Da questo punto in poi, però, parte una critica radicale nei confronti del podcast nella quale farò un uso spregiudicato degli spoiler – quindi mettete l’articolo da parte, ascoltate il podcast e poi proseguite con la lettura.

L’ambizione e l’ottima capacità produttiva che sono stati messi in campo per S-Town lo hanno reso prezioso perché, paradossalmente, mostra in modo più evidente che in altri podcast l’inutilità assoluta della teoria e della pratica dello storytelling, ovvero di una presunta arte, dotata di opportuni strumenti del mestiere, di “saper raccontare le storie”.

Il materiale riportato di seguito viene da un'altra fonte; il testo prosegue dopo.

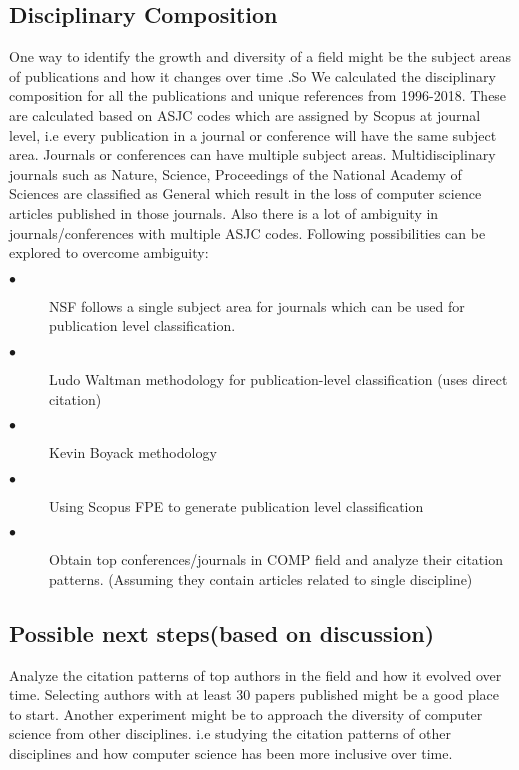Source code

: \documentclass[11pt, oneside]{article}   	%
\begin{document}
\subsection{Disciplinary Composition} One way to identify the growth and diversity of a field might be the subject areas of publications and how it changes over time .So We  calculated the disciplinary composition for all the publications and unique references from 1996-2018. These are calculated based on ASJC codes which are assigned by Scopus at journal level, i.e every publication in a journal or conference will have the same subject area. Journals or conferences can have multiple subject areas. Multidisciplinary journals such as Nature, Science, Proceedings of the National Academy of Sciences are classified as General which result in the loss of computer science articles published in those journals. Also there is a lot of ambiguity in journals/conferences with multiple ASJC codes. Following possibilities can be explored to overcome ambiguity:

\begin{description}
\item[$\bullet$ ] NSF follows a single subject area for journals which can be used for publication level classification.
\item[$\bullet$ ] Ludo Waltman methodology for publication-level classification (uses direct citation)
\item[$\bullet$ ] Kevin Boyack methodology 
\item[$\bullet$ ] Using Scopus FPE to generate publication level classification
\item[$\bullet$ ] Obtain top conferences/journals in COMP field and analyze their citation patterns. (Assuming they contain articles related to single discipline)
\end{description}

\subsection{Possible next steps(based on discussion)}  Analyze the citation patterns of top authors in the field and how it evolved over time. Selecting authors with at least 30 papers published might be a good place to start. Another experiment might be to approach the diversity of computer science from other disciplines. i.e studying the citation patterns of other disciplines and how computer science has been more inclusive over time.
\end{document}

Dopo lo stupore iniziale per la cura del suono e della scrittura – e senza farsi condizionare dall’emotività alla quale siamo stati costretti durante l’ascolto – emerge che S-Town è un podcast che parla di niente. Dopo otto lunghi episodi, per un totale di quasi otto ore, l’unica cosa che rimane nel setaccio della nostra esperienza d’ascolto è la sensazione di aver fatto un viaggio senza spostarsi di un metro dal punto di partenza, durante il quale qualcuno ci ha parlato di qualche prodotto che dovremmo comprare.

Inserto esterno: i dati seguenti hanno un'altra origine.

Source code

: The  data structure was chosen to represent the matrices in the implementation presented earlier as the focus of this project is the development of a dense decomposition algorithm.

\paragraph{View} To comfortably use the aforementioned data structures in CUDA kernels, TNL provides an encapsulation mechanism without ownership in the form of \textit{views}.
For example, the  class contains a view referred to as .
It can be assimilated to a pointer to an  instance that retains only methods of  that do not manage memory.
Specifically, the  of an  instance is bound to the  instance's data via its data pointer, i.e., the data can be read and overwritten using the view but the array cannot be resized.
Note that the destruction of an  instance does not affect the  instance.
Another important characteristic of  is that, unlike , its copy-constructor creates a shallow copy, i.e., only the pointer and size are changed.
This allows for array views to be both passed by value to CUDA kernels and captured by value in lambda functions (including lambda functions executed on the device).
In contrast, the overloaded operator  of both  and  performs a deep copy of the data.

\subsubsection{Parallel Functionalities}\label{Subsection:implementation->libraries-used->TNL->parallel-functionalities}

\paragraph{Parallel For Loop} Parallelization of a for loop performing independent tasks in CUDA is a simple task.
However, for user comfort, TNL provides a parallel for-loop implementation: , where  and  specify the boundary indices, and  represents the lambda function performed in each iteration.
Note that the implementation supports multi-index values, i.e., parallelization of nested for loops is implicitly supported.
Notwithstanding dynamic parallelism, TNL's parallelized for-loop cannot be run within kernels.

Ogni episodio conduce a un’ipotetica pista oscura (un probabile omicidio impunito, un tesoro misterioso, un’intossicazione da mercurio) che, all’inizio dell’episodio successivo, si scopre non avere alcun valore come punto di svolta della vicenda.

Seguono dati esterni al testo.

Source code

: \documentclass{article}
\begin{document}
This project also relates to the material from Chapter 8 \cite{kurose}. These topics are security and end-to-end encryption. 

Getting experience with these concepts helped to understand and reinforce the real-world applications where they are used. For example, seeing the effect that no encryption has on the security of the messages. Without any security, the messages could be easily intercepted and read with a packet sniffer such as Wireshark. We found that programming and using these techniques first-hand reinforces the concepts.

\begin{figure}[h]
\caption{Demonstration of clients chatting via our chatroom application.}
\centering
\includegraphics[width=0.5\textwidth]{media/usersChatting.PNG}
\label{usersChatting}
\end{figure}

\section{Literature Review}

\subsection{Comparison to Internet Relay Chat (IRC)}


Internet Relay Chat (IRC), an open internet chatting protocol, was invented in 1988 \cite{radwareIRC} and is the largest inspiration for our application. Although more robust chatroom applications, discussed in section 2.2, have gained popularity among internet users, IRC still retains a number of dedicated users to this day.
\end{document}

L’unica sostanza nella storia raccontata da S-Town è la morte di un uomo che andrebbe rispettata come scelta personale dettata dal non riuscire a trovare un angolo di pace nell’ingranaggio di ingiustizie che lo ha risucchiato durante la sua vita. Poi emerge un pregiudizio compassionevole – rigorosamente bianco e benestante, come praticamente tutto il mondo dei podcast – rispetto alla povertà in cui vivono gli abitanti delle zone rurali statunitensi.

Per più di vent’anni This american life ha usato lo storytelling come una pompa petrolifera per estrarre storie dalla realtà sociale: 613 episodi e un podcast da 250 milioni di download dopo, il serbatoio si è esaurito, le storie sono finite, le abbiamo ascoltate più o meno tutte e niente ci sorprende più. Oggi, saper raccontare una storia senza saperne creare, guardare la vita degli altri senza dare una nuova forma alla realtà e immaginare nuovi orizzonti umani e relazionali, non serve a nulla. La radio non ha più bisogno di storyteller, ma di autori: professionisti in grado di prendere una storia, anche semplice, e di darle una nuova vita.

Cosa ascoltare subito dopo S-Town
Per fortuna il mondo dei podcast riesce a dare il meglio di sé anche nei momenti meno incoraggianti. Per ogni S-Town ingiustamente lodato c’è un’opera d’arte che cresce nell’ombra e si ritaglia un suo spazio.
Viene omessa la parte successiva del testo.